I'm so thankful for who I am, and I'm thankful for who you are whether you're Goth or not, or maybe you're just here because you might be interested, there is diversity within all of us, and I appreciate that so much. No one needs to pretend to be anyone else. You're so precious and loved. All of us here and anywhere else, we add color to this world no matter if that color is black or a bright freaking yellow. I honestly feel safe here, and I want you to feel safe too. This is our space, here to bring some unity to the table. I hope you feel relevant and loved and OK to be you after reading this. I would love comments to any of my posts!

Much love, Crucifix

Thursday, November 24, 2016

Our Insecurities

You and I have insecurities, let's face it. None of us are alone. I'm currently trying to get myself up from a random insecurity wave; I get those, I'm sure some of you do too. I know I'm beautiful, and I'm unique in my special way. I am wonderful because I see things in such a queer light, and it makes me happy. I'm lucky to be myself even with all my flaws. I should flaunt them;you should too. I've got this; we've got this. Life is ultimately a losing battle; we all die, but the point is to have fun fighting and see it for what it is: a gift. 
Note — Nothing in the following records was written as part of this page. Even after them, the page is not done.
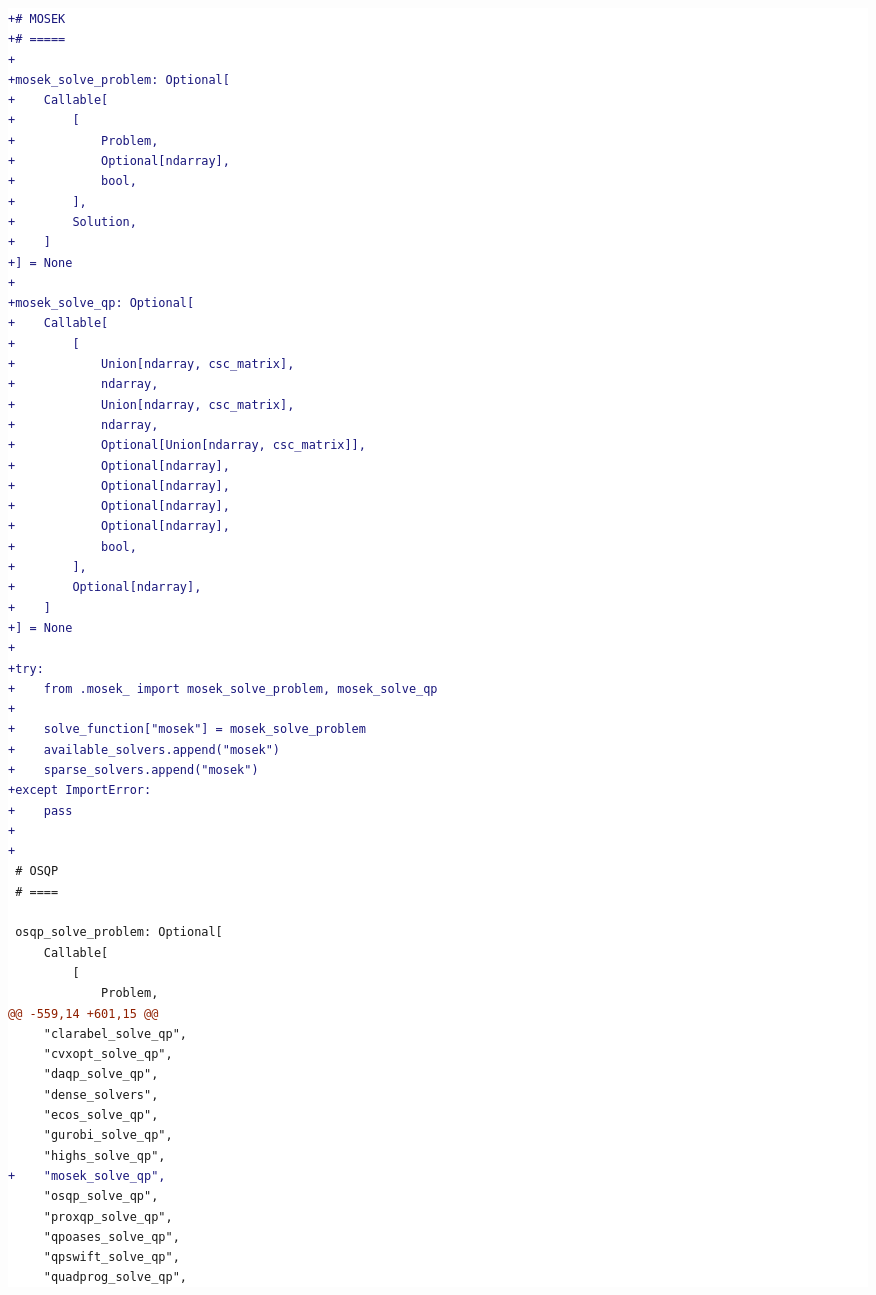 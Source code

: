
 ```diff
+# MOSEK
+# =====
+
+mosek_solve_problem: Optional[
+    Callable[
+        [
+            Problem,
+            Optional[ndarray],
+            bool,
+        ],
+        Solution,
+    ]
+] = None
+
+mosek_solve_qp: Optional[
+    Callable[
+        [
+            Union[ndarray, csc_matrix],
+            ndarray,
+            Union[ndarray, csc_matrix],
+            ndarray,
+            Optional[Union[ndarray, csc_matrix]],
+            Optional[ndarray],
+            Optional[ndarray],
+            Optional[ndarray],
+            Optional[ndarray],
+            bool,
+        ],
+        Optional[ndarray],
+    ]
+] = None
+
+try:
+    from .mosek_ import mosek_solve_problem, mosek_solve_qp
+
+    solve_function["mosek"] = mosek_solve_problem
+    available_solvers.append("mosek")
+    sparse_solvers.append("mosek")
+except ImportError:
+    pass
+
+
 # OSQP
 # ====
 
 osqp_solve_problem: Optional[
     Callable[
         [
             Problem,
@@ -559,14 +601,15 @@
     "clarabel_solve_qp",
     "cvxopt_solve_qp",
     "daqp_solve_qp",
     "dense_solvers",
     "ecos_solve_qp",
     "gurobi_solve_qp",
     "highs_solve_qp",
+    "mosek_solve_qp",
     "osqp_solve_qp",
     "proxqp_solve_qp",
     "qpoases_solve_qp",
     "qpswift_solve_qp",
     "quadprog_solve_qp",
```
Friends and Family, we are gathered here today to fight in gladness and depression. We are here to remember the sorrowful souls we once had and make them something better throughout our lives. We are gathered here to summon all the courage and readiness we have to live our lives on the happy side. 
Omg,I'm so proud of this post (even without comments)!!! :D

Self Adoration

So yesterday, I was thinking and for once, doing. I gave myself some much needed love just by taking some time to do the things I enjoy and doing the necessities I need to keep myself healthy and feeling beautiful. I felt like I mattered t myself, and I can't express how beautiful that feels. I'm learning to love and adore myself (without being arrogant of course) to live a happy life. And a lot of this comes from my somewhat newfound acceptance of the world, and I'm so much happier in many aspects of the word. This post is here so you know how important it is to love yourself. I know it's difficult, I had to do the same, but look past the many grudges you have against yourself to make you happy. You deserve it, I promise.

Happy Thanksgiving!!!

Yay, Thanksgiving! I hope everyone has a wonderful time with the people you love. :)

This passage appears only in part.